Ist es sinnvoll, wenn ich ein Kind auf den Besuch bei der Augenärztin oder beim Optometristen vorbereite?
Das ist sehr individuell, je nach Kind. Wichtig ist: Es tut nicht weh und es gibt auch keine Spritzen. In einigen Fällen kommen jedoch pupillenerweiternde Tropfen zum Einsatz. Die Möglichkeit würde ich im Voraus aber gar nicht erwähnen, ansonsten löst man nur unnötig Panik aus. Ein Optometrist oder eine Optometristin sagt und erklärt das dann kurz bevor die Tropfen zum Einsatz kommen. Und auch das bereitet keine Schmerzen.

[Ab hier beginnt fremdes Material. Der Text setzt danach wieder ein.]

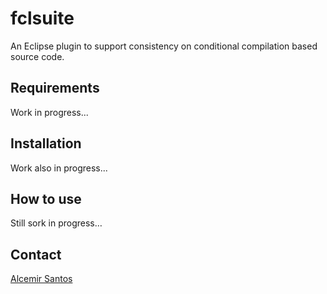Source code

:fclsuite
========

An Eclipse plugin to support consistency on conditional compilation based source code.


Requirements
------------

Work in progress...


Installation
------------

Work also in progress...


How to use
----------

Still sork in progress…


Contact
-------

[Alcemir Santos](http://url.com/ "Alcemir Santos personal homepage")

Und wie bereite ich das Kind allenfalls auf eine Brille vor?
Auch hier braucht es oft gar keine grosse Vorbereitung. In der Schule sind Kinder meist wie eingangs erwähnt ja nicht mehr die einzigen, die eine Brille haben. Und die Brille ist für die Kindern oft wirklich auch eine Erleichterung und keine Last im Alltag. Wenn sie plötzlich weniger schnell müde werden, sich nicht mehr so sehr anstrengen müssen, um an die Wandtafel zu sehen, oder wenn sie vor sich plötzlich alles scharf sehen, wird die Brille schnell zur Verbündeten.

Trotzdem gibt es ja manchmal Diskussionen ...
Bei Kindern mit einer starken Sehschwäche tatsächlich selten. Wenn die Sehschwäche weniger ausgeprägt ist, kann man aber vielleicht auch einen Kompromiss machen. Dass Kinder mit einer Weitsichtigkeit zum Beispiel die Brille in der Schule und zum Aufgabenmachen tragen, zum Spielen aber ausziehen können. Hilfreich ist auch immer, wenn die Lehrpersonen mit ins Boot geholt werden, damit sie die Kinder in der Schule an die Brille erinnern können. In den meisten Fällen ist es jedoch auch nicht tragisch, wenn die Brille einmal vergessen geht. Ich vergleiche im Gespräch mit Kindern die Brille immer mit dem Velo oder einem Kickboard. Man kann auch zu Fuss in die Schule gehen, mit dem Velo oder Kickboard geht es aber schneller. Das gilt auch für die Brille: Es geht zwar ohne, mit ist es aber einfacher.

Wie wichtig ist das Design einer Brille?
Für die Tragemotivation ist es enorm wichtig, dass dem Kind die Brille auch gefällt. Mit einigen Einschränkungen: Die Brille sollte gut auf der Nase sitzen und hinter den Ohren halten, also nicht rutschen. Und der obere Brillenrand sollte natürlich über das Auge reichen, sonst schaut das Kind immer über die Kante, was auch nichts hilft.

Sind Kontaktlinsen ebenfalls eine Alternative?
Absolut, wenn das Handling funktioniert, kann dies eine sehr gute Sache sein. Eltern müssen sich einfach bewusst sein, dass hier mehr Verantwortung auf sie zukommt. Zwar können viele Kinder ab acht oder neun Jahren die Kontaktlinsen schon selber einsetzen, die Hilfe der Eltern braucht es aber trotzdem meist noch, um die Hygiene sicherzustellen.

Kann es auch sein, dass Kinder aus der Kurz- oder Weitsichtigkeit herauswachsen?
Bei der Weitsichtigkeit kann das gut sein, allenfalls mit unterstützendem Visualtraining. Die Kurzsichtigkeit hingegen nimmt nicht ab, diese baut sich vielmehr bis ungefähr zum 20. Lebensjahr eher noch mehr auf.